The Board is instrumental in providing feedback on the current programs and ideas of the Domestic Violence Prevention Program. Throughout the year, members of the Board participate in training activities, awareness-raising opportunities, and research projects of the program. For October, National Domestic Violence Awareness Month, the Advisory Board plays an active role in raising awareness of the hospital personnel, visitors and patients regarding domestic violence.   The Advisory Board is a multi-disciplinary team with representation from a variety of departments at Hartford Hospital, as well as other local organizations. The Board maintains a seat for a representative from Interval House, the local domestic violence service provider, and works closely with these community specialists in developing our response to domestic violence. 
 
Educational Training
 
Did you know...  Ninety-five percent (95%) of all reported cases of domestic violence involve women as victims and that women are at greatest risk for abuse during pregnancy?
The Hartford Hospital Domestic Violence Protocol and Policy Statement were developed and adopted in 1996. The goal of the policy is to establish guidelines for safety assessment, education, appropriate referrals and medical record documentation for all women receiving care at Hartford Hospital. 
 
One of the primary responsibilities of the Domestic Violence Prevention Program Director is to develop, implement and teach a variety of educational programs on domestic violence. All hospital personnel are encouraged to understand the dynamics of domestic violence, its impact on an individual’s health, and how to provide empowering care to a patient or coworker.  Training is regularly offered to Hartford Hospital staff, including nursing education, resident training in various departments including Emergency, Medicine, and Women’s Health, Grand Rounds, advanced education for social work staff, and hospital-wide offerings on a variety of domestic violence-related topics.
 
The following topics are offered to Hartford Hospital and community groups, as well as customized trainings designed around a particular need.
  • Domestic Violence 101 for Healthcare Providers                
  • Essential Domestic Violence Skills for:     
    • Emergency Department/ Trauma Clinicians
    • Women’s Health Clinicians
    • Primary Care Clinicians
    • Occupational Health Clinicians
    • Social Workers and Mental Health Clinicians
    • Pastoral Care Providers
  • Why Domestic Violence Is An Issue For The Exam Room
  • Barriers To Providing Effective Healthcare To Survivors Of Domestic Violence
  • Cultural Competence In Domestic Violence Services
  • The Healthcare Provider And Patients Who Batter: How To Help
  • Documentation Of Health Care Interventions In Domestic Violence
  • Domestic Violence Legal Issues for Health Care Providers
  • Connecticut Legal System And Domestic Violence
  • Special Topics in Safety Planning
  • Breaking the Barriers for Immigrants Experiencing Domestic Violence         
  • Identification of Domestic Violence: Rational for Emergency Department Intervention
  • Review of Research on Domestic Violence and Pregnancy
  • A Walk Through the System: Following a Victim of Domestic Violence
  • Through the  Process of Getting Help
  • A Training Series for Advanced Domestic Violence Skills
  • DV Punches the Clock: A Workshop for Managers
  • Training Healthcare Professionals To Provide Informed, Sensitive, and Effective Domestic                   
  • Violence Intervention
Outreach Education
 
Outreach education is another forum for raising awareness of domestic violence.
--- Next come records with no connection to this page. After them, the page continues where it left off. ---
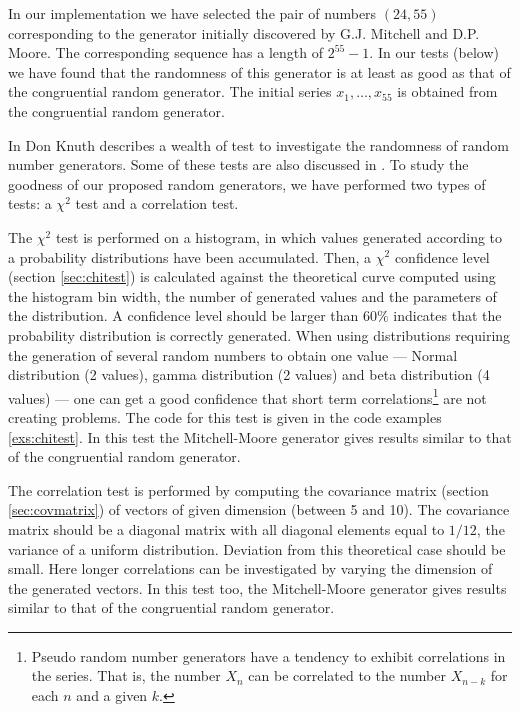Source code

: In our implementation we have selected the pair of numbers
$\left(24,55\right)$ corresponding to the generator initially
discovered by G.J. Mitchell and D.P. Moore\cite{Knuth2}. The
corresponding sequence has a length of $2^{55}-1$. In our tests
(\cf below) we have found that the randomness of this generator is
at least as good as that of the congruential random generator. The
initial series $x_1,\ldots,x_{55}$ is obtained from the
congruential random generator.

In \cite{Knuth2} Don Knuth describes a wealth of test to investigate the randomness of random number generators.
Some of these tests are also discussed in \cite{LawKel}.
To study the goodness of our proposed random generators, we have performed two types of tests: a $\chi^2$ test and a correlation test.

The $\chi^2$ test is performed on a histogram, in which values
generated according to a probability distributions have been
accumulated. Then, a $\chi^2$ confidence level (\cf section
\ref{sec:chitest}) is calculated against the theoretical curve
computed using the histogram bin width, the number of generated
values and the parameters of the distribution. A confidence level
should be larger than $60\%$ indicates that the probability
distribution is correctly generated. When using distributions
requiring the generation of several random numbers to obtain one
value --- Normal distribution (2 values), gamma distribution (2
values) and beta distribution (4 values)
--- one can get a good confidence that short term
correlations\footnote{Pseudo random number generators have a
tendency to exhibit correlations in the series. That is, the
number $X_n$ can be correlated to the number $X_{n-k}$ for each
$n$ and a given $k$.} are not creating problems. The code for this
test is given in the code examples \ref{exs:chitest}. In this test the Mitchell-Moore
generator gives results similar to that of the congruential random
generator.

The correlation test is performed by computing the covariance
matrix (\cf section \ref{sec:covmatrix}) of vectors of given
dimension (between 5 and 10). The covariance matrix should be a
diagonal matrix with all diagonal elements equal to $1/12$, the
variance of a uniform distribution. Deviation from this
theoretical case should be small. Here longer correlations can be
investigated by varying the dimension of the generated vectors. In
this test too, the Mitchell-Moore generator gives results similar
to that of the congruential random generator.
Local colleges and high schools request workshops on domestic abuse and dating violence. In addition, local organizations utilize outreach education as a way of training their staff, and then separately, for their clients.
 
Domestic violence information and resources are distributed at local fairs and health promotional events. Television and conference presentations are another forum used to educate the public about health care’s unique role in domestic violence intervention and prevention.   A group is offered for victims of domestic violence and for their children. This group offers weekly support and education on domestic violence. Children are cared for during the group within the context of a recreational and emotionally supportive environment.